Bash the Messenger

Aug 272009
 

I tend to doubt it.

WSJ headline: “Calm in Crisis Won Fed Job.”

Another possibility is that anyone Obama knows would be even worse. Or maybe he thinks Bernanke is sufficiently maleable. But one thing Obama certainly didn’t value at the time was “calm in crisis.” He was trying to stir up our fears so he could get the big stimulus spending package passed. He has an aide who thinks a crisis is not something to be wasted. It isn’t likely that our President all of a sudden got religion and decided that calmness is good, after all. If that’s what he really wanted, he could try firing Rahm Emmanuel.

Aug 192009
 

It’s hard to think about Robert Novak’s passing without getting teary about it. I can’t say I’ve followed his articles forever. I never saw him on TV. But I do remember reading him back when there were such things as newspapers and the byline was Evans and Novak. Maybe 10-15 years ago I came to realize that one reason I liked his articles in comparison to those of many pundits was because they always contained new information. Then, a few years ago I learned that this was intentional. I can’t find the quote on the web just now, but he and Evans decided that they would not produce a column that didn’t contain some new information.

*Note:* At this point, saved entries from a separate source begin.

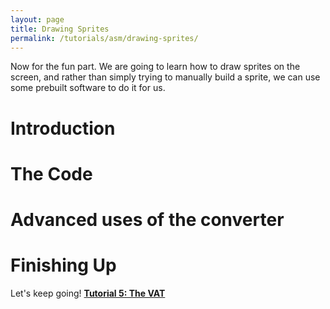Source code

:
 ```yaml
---
layout: page
title: Drawing Sprites
permalink: /tutorials/asm/drawing-sprites/
---
```


Now for the fun part. We are going to learn how to draw sprites on the screen, and rather than simply trying to manually build a sprite, we can use some prebuilt software to do it for us.

# Introduction

# The Code

# Advanced uses of the converter

# Finishing Up

Let's keep going! [**Tutorial 5: The VAT**]({{site.baseurl}}/tutorials/asm/the-vat/)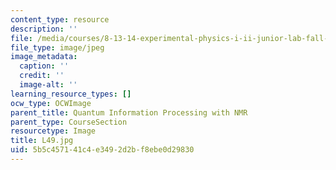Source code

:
 ```yaml
---
content_type: resource
description: ''
file: /media/courses/8-13-14-experimental-physics-i-ii-junior-lab-fall-2016-spring-2017/5b5c457141c4e3492d2bf8ebe0d29830_L49.jpg
file_type: image/jpeg
image_metadata:
  caption: ''
  credit: ''
  image-alt: ''
learning_resource_types: []
ocw_type: OCWImage
parent_title: Quantum Information Processing with NMR
parent_type: CourseSection
resourcetype: Image
title: L49.jpg
uid: 5b5c4571-41c4-e349-2d2b-f8ebe0d29830
---
```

Out on the MSM there are many grudging, snide tributes to Novak, and a few sincere ones, too. The WSJ editors gave one explanation for why we’ll miss him so much:

All of this earned Novak the moniker of “conservative” in Washington’s taxonomy, but above all he brought to his work a reporter’s skepticism about the powerful. This is in contrast to most modern Washington journalists, who have become apologists for the federal government’s dominance in American life. Novak was as hard on Republicans who failed to live up to their small-government principles as he was on Democrats who sought to expand the welfare state.

Aug 052009
 

I dislike headlines like this one from CNN: “Ex-Rep. Jefferson convicted of corruption

The problem is, it gives people the idea that corruption is illegal. If corruption was illegal, then Rahm Emanuel would be in the slammer for trying to give out federal stimulus funds only on condition that recipients speak favorably about the stimulus program. Of course Emanuel should lose his job over that, but I’m not sure it’s something for the criminal courts.

Jul 302009
 

Information like this is among my favorites.

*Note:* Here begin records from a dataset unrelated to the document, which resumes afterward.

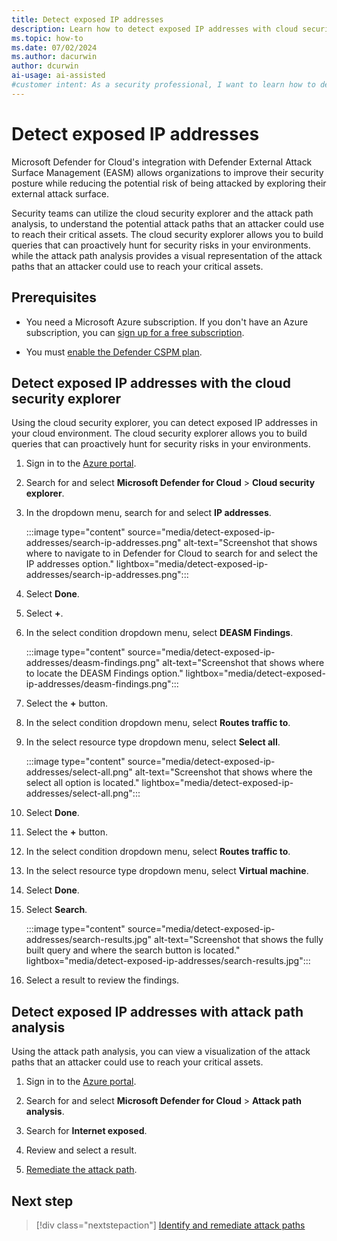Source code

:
 ```yaml
---
title: Detect exposed IP addresses
description: Learn how to detect exposed IP addresses with cloud security explorer in Microsoft Defender for Cloud to proactively identify security risks.
ms.topic: how-to
ms.date: 07/02/2024
ms.author: dacurwin
author: dcurwin
ai-usage: ai-assisted
#customer intent: As a security professional, I want to learn how to detect exposed IP addresses with cloud security explorer in Microsoft Defender for Cloud so that I can proactively identify security risks in my cloud environment and improve my security posture.
---
```


# Detect exposed IP addresses

Microsoft Defender for Cloud's integration with Defender External Attack Surface Management (EASM) allows organizations to improve their security posture while reducing the potential risk of being attacked by exploring their external attack surface.

Security teams can utilize the cloud security explorer and the attack path analysis, to understand the potential attack paths that an attacker could use to reach their critical assets. The cloud security explorer allows you to build queries that can proactively hunt for security risks in your environments. while the attack path analysis provides a visual representation of the attack paths that an attacker could use to reach your critical assets.

## Prerequisites

- You need a Microsoft Azure subscription. If you don't have an Azure subscription, you can [sign up for a free subscription](https://azure.microsoft.com/pricing/free-trial/).

- You must [enable the Defender CSPM plan](tutorial-enable-cspm-plan.md).

## Detect exposed IP addresses with the cloud security explorer

Using the cloud security explorer, you can detect exposed IP addresses in your cloud environment. The cloud security explorer allows you to build queries that can proactively hunt for security risks in your environments.

1. Sign in to the [Azure portal](https://portal.azure.com/).

1. Search for and select **Microsoft Defender for Cloud** > **Cloud security explorer**.

1. In the dropdown menu, search for and select **IP addresses**.

    :::image type="content" source="media/detect-exposed-ip-addresses/search-ip-addresses.png" alt-text="Screenshot that shows where to navigate to in Defender for Cloud to search for and select the IP addresses option." lightbox="media/detect-exposed-ip-addresses/search-ip-addresses.png":::

1. Select **Done**.

1. Select **+**.

1. In the select condition dropdown menu, select **DEASM Findings**.

    :::image type="content" source="media/detect-exposed-ip-addresses/deasm-findings.png" alt-text="Screenshot that shows where to locate the DEASM Findings option." lightbox="media/detect-exposed-ip-addresses/deasm-findings.png":::

1. Select the **+** button.

1. In the select condition dropdown menu, select **Routes traffic to**.

1. In the select resource type dropdown menu, select **Select all**.

    :::image type="content" source="media/detect-exposed-ip-addresses/select-all.png" alt-text="Screenshot that shows where the select all option is located." lightbox="media/detect-exposed-ip-addresses/select-all.png":::

1. Select **Done**.

1. Select the **+** button.

1. In the select condition dropdown menu, select **Routes traffic to**.

1. In the select resource type dropdown menu, select **Virtual machine**.

1. Select **Done**.

1. Select **Search**.

    :::image type="content" source="media/detect-exposed-ip-addresses/search-results.jpg" alt-text="Screenshot that shows the fully built query and where the search button is located." lightbox="media/detect-exposed-ip-addresses/search-results.jpg":::

1. Select a result to review the findings.

## Detect exposed IP addresses with attack path analysis

Using the attack path analysis, you can view a visualization of the attack paths that an attacker could use to reach your critical assets.

1. Sign in to the [Azure portal](https://portal.azure.com/).

1. Search for and select **Microsoft Defender for Cloud** > **Attack path analysis**.

1. Search for **Internet exposed**.

1. Review and select a result.

1. [Remediate the attack path](how-to-manage-attack-path.md#remediate-attack-paths).

## Next step

> [!div class="nextstepaction"]
> [Identify and remediate attack paths](how-to-manage-attack-path.md)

“During the height of the Viking raids, it’s reasonable to say it was unsafe to live anywhere within 20 miles [32 kilometers] of the coast.” (National Geographic)

I’m referring to the part in brackets.

It’s good to know that 32 kilometers would have been dangerous. Which isn’t to say that 33 kilometers wouldn’t have been dangerous as well.

Jun 282009
 

In the weekend WSJ, Gerard Baker tries mightily to raise the double standard. The scene might not make quite as good a monument as the statue of the soldiers raising the flag on Iowa Jima, but it ought to count for something in the journalism profession.

The article is titled Sex Americana. Subheadline: “Infidelity is no longer a career-killer for politicians. Bur weirdness, mendacity and ineptitude just might be.” The article is of course about Sen. Mark Sanford. (Why that topic rates a full page on the front of the Weekend Journal, and the firing of Gerald Walpin does not, deserves a front-page article all its own.)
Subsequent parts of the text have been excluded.